**TASK INSTRUCTIONS**: When you repeat the listing, keep every character as it is.

+ + + +

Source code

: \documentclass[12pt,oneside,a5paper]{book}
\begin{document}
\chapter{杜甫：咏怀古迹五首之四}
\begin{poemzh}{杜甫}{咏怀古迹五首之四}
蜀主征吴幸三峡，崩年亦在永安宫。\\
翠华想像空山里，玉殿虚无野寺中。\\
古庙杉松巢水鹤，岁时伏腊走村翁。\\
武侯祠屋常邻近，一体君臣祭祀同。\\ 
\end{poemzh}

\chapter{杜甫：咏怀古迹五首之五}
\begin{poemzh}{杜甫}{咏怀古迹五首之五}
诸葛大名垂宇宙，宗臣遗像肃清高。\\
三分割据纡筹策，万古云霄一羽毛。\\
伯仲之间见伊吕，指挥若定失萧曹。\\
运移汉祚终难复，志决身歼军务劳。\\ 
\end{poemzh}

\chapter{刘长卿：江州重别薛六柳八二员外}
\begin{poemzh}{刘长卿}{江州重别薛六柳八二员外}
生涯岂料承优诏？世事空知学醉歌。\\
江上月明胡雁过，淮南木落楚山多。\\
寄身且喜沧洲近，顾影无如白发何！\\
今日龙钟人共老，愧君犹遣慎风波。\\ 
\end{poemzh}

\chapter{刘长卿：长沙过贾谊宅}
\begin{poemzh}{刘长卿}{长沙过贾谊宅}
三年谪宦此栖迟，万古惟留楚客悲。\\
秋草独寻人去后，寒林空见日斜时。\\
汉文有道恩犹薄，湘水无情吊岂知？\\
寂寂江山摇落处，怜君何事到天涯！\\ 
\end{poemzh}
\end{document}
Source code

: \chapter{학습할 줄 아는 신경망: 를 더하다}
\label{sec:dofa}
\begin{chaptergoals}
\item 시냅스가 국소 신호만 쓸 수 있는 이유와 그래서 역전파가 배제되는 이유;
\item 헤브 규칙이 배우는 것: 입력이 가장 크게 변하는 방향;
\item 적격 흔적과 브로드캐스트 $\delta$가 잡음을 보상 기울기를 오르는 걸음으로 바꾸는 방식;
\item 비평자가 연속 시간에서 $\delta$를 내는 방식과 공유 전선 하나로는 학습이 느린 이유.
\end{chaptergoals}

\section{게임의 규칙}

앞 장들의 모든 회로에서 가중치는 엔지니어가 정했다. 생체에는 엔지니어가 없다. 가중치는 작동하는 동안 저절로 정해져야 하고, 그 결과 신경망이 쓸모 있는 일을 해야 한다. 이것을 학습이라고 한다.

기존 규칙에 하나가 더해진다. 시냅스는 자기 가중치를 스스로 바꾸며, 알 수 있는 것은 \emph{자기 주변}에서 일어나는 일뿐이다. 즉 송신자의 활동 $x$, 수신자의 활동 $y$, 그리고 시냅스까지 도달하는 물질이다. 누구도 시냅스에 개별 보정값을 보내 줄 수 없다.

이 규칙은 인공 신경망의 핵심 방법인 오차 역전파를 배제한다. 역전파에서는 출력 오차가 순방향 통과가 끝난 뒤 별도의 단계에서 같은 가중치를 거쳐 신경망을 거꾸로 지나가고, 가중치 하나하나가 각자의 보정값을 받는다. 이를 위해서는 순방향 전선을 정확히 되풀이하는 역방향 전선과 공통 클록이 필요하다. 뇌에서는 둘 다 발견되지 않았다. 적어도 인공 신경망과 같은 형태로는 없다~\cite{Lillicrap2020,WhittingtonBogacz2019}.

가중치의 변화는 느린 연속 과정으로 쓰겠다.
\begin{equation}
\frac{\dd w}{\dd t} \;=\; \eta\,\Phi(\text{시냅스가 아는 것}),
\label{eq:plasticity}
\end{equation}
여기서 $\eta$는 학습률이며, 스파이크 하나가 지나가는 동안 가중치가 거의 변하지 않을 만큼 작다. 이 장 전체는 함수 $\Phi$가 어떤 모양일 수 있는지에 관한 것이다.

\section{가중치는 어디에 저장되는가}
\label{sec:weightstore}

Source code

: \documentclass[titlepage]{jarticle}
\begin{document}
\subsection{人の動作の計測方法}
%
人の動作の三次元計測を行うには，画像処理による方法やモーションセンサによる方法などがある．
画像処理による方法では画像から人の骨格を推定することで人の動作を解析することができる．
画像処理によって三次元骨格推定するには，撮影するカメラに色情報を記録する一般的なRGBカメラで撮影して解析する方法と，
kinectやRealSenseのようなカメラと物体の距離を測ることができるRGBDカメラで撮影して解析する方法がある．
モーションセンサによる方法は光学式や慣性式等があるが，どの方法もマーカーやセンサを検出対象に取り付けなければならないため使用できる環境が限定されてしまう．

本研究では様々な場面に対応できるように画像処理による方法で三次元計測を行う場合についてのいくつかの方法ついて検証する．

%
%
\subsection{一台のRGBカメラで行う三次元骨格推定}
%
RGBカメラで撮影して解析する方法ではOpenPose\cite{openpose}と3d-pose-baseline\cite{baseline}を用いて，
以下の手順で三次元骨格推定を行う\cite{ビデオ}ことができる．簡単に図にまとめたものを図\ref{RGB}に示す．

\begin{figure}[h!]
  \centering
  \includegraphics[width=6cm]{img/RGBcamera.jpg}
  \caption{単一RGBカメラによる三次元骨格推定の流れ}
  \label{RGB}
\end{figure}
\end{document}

+ + + +

**SOLUTION**:
Source code

: \documentclass[12pt,oneside,a5paper]{book}
\begin{document}
\chapter{杜甫：咏怀古迹五首之四}
\begin{poemzh}{杜甫}{咏怀古迹五首之四}
蜀主征吴幸三峡，崩年亦在永安宫。\\
翠华想像空山里，玉殿虚无野寺中。\\
古庙杉松巢水鹤，岁时伏腊走村翁。\\
武侯祠屋常邻近，一体君臣祭祀同。\\ 
\end{poemzh}

\chapter{杜甫：咏怀古迹五首之五}
\begin{poemzh}{杜甫}{咏怀古迹五首之五}
诸葛大名垂宇宙，宗臣遗像肃清高。\\
三分割据纡筹策，万古云霄一羽毛。\\
伯仲之间见伊吕，指挥若定失萧曹。\\
运移汉祚终难复，志决身歼军务劳。\\ 
\end{poemzh}

\chapter{刘长卿：江州重别薛六柳八二员外}
\begin{poemzh}{刘长卿}{江州重别薛六柳八二员外}
生涯岂料承优诏？世事空知学醉歌。\\
江上月明胡雁过，淮南木落楚山多。\\
寄身且喜沧洲近，顾影无如白发何！\\
今日龙钟人共老，愧君犹遣慎风波。\\ 
\end{poemzh}

\chapter{刘长卿：长沙过贾谊宅}
\begin{poemzh}{刘长卿}{长沙过贾谊宅}
三年谪宦此栖迟，万古惟留楚客悲。\\
秋草独寻人去后，寒林空见日斜时。\\
汉文有道恩犹薄，湘水无情吊岂知？\\
寂寂江山摇落处，怜君何事到天涯！\\ 
\end{poemzh}
\end{document}
Source code

: \chapter{학습할 줄 아는 신경망: 를 더하다}
\label{sec:dofa}
\begin{chaptergoals}
\item 시냅스가 국소 신호만 쓸 수 있는 이유와 그래서 역전파가 배제되는 이유;
\item 헤브 규칙이 배우는 것: 입력이 가장 크게 변하는 방향;
\item 적격 흔적과 브로드캐스트 $\delta$가 잡음을 보상 기울기를 오르는 걸음으로 바꾸는 방식;
\item 비평자가 연속 시간에서 $\delta$를 내는 방식과 공유 전선 하나로는 학습이 느린 이유.
\end{chaptergoals}

\section{게임의 규칙}

앞 장들의 모든 회로에서 가중치는 엔지니어가 정했다. 생체에는 엔지니어가 없다. 가중치는 작동하는 동안 저절로 정해져야 하고, 그 결과 신경망이 쓸모 있는 일을 해야 한다. 이것을 학습이라고 한다.

기존 규칙에 하나가 더해진다. 시냅스는 자기 가중치를 스스로 바꾸며, 알 수 있는 것은 \emph{자기 주변}에서 일어나는 일뿐이다. 즉 송신자의 활동 $x$, 수신자의 활동 $y$, 그리고 시냅스까지 도달하는 물질이다. 누구도 시냅스에 개별 보정값을 보내 줄 수 없다.

이 규칙은 인공 신경망의 핵심 방법인 오차 역전파를 배제한다. 역전파에서는 출력 오차가 순방향 통과가 끝난 뒤 별도의 단계에서 같은 가중치를 거쳐 신경망을 거꾸로 지나가고, 가중치 하나하나가 각자의 보정값을 받는다. 이를 위해서는 순방향 전선을 정확히 되풀이하는 역방향 전선과 공통 클록이 필요하다. 뇌에서는 둘 다 발견되지 않았다. 적어도 인공 신경망과 같은 형태로는 없다~\cite{Lillicrap2020,WhittingtonBogacz2019}.

가중치의 변화는 느린 연속 과정으로 쓰겠다.
\begin{equation}
\frac{\dd w}{\dd t} \;=\; \eta\,\Phi(\text{시냅스가 아는 것}),
\label{eq:plasticity}
\end{equation}
여기서 $\eta$는 학습률이며, 스파이크 하나가 지나가는 동안 가중치가 거의 변하지 않을 만큼 작다. 이 장 전체는 함수 $\Phi$가 어떤 모양일 수 있는지에 관한 것이다.

\section{가중치는 어디에 저장되는가}
\label{sec:weightstore}

Source code

: \documentclass[titlepage]{jarticle}
\begin{document}
\subsection{人の動作の計測方法}
%
人の動作の三次元計測を行うには，画像処理による方法やモーションセンサによる方法などがある．
画像処理による方法では画像から人の骨格を推定することで人の動作を解析することができる．
画像処理によって三次元骨格推定するには，撮影するカメラに色情報を記録する一般的なRGBカメラで撮影して解析する方法と，
kinectやRealSenseのようなカメラと物体の距離を測ることができるRGBDカメラで撮影して解析する方法がある．
モーションセンサによる方法は光学式や慣性式等があるが，どの方法もマーカーやセンサを検出対象に取り付けなければならないため使用できる環境が限定されてしまう．

本研究では様々な場面に対応できるように画像処理による方法で三次元計測を行う場合についてのいくつかの方法ついて検証する．

%
%
\subsection{一台のRGBカメラで行う三次元骨格推定}
%
RGBカメラで撮影して解析する方法ではOpenPose\cite{openpose}と3d-pose-baseline\cite{baseline}を用いて，
以下の手順で三次元骨格推定を行う\cite{ビデオ}ことができる．簡単に図にまとめたものを図\ref{RGB}に示す．

\begin{figure}[h!]
  \centering
  \includegraphics[width=6cm]{img/RGBcamera.jpg}
  \caption{単一RGBカメラによる三次元骨格推定の流れ}
  \label{RGB}
\end{figure}
\end{document}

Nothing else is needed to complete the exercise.